[Stored data entries]
>>>>>
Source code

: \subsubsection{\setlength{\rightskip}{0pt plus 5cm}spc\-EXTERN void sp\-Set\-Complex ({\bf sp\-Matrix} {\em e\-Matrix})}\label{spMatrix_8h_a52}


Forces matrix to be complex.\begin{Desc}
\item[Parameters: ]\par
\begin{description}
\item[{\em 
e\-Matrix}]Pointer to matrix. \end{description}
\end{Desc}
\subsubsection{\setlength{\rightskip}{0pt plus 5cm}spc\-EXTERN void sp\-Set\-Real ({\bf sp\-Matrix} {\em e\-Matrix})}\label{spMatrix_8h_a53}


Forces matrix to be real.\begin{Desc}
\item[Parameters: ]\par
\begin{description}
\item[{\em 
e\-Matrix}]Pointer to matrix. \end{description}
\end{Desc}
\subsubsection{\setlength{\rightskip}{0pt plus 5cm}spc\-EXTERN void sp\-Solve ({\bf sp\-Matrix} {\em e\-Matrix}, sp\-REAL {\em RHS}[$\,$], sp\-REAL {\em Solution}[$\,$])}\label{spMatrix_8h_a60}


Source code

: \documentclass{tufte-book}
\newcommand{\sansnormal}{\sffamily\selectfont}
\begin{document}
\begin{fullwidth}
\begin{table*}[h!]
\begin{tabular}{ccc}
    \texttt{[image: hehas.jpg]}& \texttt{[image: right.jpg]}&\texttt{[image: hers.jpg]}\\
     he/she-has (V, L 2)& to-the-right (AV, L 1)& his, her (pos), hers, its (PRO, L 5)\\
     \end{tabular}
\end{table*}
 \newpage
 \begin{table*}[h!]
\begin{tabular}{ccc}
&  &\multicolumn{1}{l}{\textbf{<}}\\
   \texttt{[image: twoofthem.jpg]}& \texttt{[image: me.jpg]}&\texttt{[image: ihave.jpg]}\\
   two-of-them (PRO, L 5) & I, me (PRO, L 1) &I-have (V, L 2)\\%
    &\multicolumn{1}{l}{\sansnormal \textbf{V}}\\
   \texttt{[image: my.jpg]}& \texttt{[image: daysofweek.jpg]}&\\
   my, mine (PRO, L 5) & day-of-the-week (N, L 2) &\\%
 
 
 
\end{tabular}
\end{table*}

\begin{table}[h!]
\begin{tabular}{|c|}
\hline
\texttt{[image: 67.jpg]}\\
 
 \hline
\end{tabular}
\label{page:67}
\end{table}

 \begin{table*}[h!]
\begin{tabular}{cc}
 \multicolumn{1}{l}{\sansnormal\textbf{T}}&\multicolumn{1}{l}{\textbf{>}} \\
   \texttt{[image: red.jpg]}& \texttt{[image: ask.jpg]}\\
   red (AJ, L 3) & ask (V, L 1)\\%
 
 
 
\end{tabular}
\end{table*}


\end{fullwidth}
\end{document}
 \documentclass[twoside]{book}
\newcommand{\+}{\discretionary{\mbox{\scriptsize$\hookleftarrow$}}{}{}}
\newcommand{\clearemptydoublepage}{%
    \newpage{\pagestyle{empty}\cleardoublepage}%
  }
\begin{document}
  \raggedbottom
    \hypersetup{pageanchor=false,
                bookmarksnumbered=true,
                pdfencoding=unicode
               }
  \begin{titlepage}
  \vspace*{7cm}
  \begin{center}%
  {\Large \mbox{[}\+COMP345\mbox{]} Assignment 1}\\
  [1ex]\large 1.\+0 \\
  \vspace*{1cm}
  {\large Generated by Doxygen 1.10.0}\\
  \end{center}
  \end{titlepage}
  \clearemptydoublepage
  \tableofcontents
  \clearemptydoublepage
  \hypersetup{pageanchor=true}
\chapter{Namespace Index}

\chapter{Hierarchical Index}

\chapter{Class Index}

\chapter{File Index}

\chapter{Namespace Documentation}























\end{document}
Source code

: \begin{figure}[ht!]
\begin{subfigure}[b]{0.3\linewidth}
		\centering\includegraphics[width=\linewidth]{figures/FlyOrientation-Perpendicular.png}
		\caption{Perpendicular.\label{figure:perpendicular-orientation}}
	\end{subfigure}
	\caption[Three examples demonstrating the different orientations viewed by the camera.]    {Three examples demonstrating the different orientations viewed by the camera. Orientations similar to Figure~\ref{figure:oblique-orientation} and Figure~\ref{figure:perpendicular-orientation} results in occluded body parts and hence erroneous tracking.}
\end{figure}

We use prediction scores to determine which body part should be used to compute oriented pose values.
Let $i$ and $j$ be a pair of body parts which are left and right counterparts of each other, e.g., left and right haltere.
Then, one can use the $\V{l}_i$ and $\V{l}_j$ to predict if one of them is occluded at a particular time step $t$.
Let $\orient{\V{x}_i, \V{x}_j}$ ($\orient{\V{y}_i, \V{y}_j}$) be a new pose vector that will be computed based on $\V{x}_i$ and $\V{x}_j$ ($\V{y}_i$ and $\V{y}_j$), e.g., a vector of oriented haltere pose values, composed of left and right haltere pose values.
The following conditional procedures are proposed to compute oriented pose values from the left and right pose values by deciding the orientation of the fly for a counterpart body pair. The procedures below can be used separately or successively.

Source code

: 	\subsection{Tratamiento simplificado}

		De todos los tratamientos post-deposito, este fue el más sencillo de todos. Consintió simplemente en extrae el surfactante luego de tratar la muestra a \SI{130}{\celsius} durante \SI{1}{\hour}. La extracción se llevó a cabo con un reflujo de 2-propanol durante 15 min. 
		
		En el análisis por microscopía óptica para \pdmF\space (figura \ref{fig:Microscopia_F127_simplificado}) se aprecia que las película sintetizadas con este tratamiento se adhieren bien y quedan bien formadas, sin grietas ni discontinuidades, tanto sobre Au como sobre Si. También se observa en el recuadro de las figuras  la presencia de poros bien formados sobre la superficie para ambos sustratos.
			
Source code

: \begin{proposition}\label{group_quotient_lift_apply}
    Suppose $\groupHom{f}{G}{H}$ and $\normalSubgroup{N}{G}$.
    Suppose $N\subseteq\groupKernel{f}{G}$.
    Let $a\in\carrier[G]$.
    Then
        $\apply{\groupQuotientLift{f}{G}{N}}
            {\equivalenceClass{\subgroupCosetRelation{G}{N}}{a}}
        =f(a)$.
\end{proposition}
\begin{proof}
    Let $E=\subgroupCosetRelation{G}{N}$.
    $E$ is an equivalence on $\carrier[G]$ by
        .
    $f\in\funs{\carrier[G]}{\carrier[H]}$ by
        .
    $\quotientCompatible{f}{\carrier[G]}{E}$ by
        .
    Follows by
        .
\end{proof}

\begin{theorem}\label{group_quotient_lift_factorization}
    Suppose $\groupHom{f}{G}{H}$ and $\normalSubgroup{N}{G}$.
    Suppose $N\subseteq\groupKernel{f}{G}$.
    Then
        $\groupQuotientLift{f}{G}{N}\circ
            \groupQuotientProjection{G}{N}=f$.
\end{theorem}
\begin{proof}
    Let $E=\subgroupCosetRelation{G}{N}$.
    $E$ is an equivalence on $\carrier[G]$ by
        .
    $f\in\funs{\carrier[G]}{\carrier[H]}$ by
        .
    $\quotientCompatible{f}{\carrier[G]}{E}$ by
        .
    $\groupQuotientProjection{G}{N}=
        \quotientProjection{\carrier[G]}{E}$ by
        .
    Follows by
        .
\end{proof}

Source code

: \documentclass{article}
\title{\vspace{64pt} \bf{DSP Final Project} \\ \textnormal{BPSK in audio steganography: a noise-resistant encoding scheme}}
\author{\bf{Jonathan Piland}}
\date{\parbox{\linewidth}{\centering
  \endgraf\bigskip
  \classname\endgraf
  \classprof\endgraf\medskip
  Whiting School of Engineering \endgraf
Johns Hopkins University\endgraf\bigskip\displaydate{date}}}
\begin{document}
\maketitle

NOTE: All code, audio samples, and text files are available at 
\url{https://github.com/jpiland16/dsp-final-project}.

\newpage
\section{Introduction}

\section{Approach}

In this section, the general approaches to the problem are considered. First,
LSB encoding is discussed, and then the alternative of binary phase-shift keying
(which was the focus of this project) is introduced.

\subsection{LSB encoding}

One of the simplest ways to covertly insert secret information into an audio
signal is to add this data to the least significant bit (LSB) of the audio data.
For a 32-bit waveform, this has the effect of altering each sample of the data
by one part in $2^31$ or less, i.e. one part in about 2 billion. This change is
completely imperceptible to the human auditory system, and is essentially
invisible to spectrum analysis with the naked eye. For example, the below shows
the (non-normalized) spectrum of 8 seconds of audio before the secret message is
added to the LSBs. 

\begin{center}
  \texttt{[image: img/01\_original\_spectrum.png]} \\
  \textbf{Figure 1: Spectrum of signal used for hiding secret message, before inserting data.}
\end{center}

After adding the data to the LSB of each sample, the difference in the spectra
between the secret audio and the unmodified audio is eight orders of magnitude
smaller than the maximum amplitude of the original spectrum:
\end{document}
<<<<<
- Task instructions
Work through the records above line by line and count those that hold the string "EXTERN". Give only the result.

- Output of the exercise
3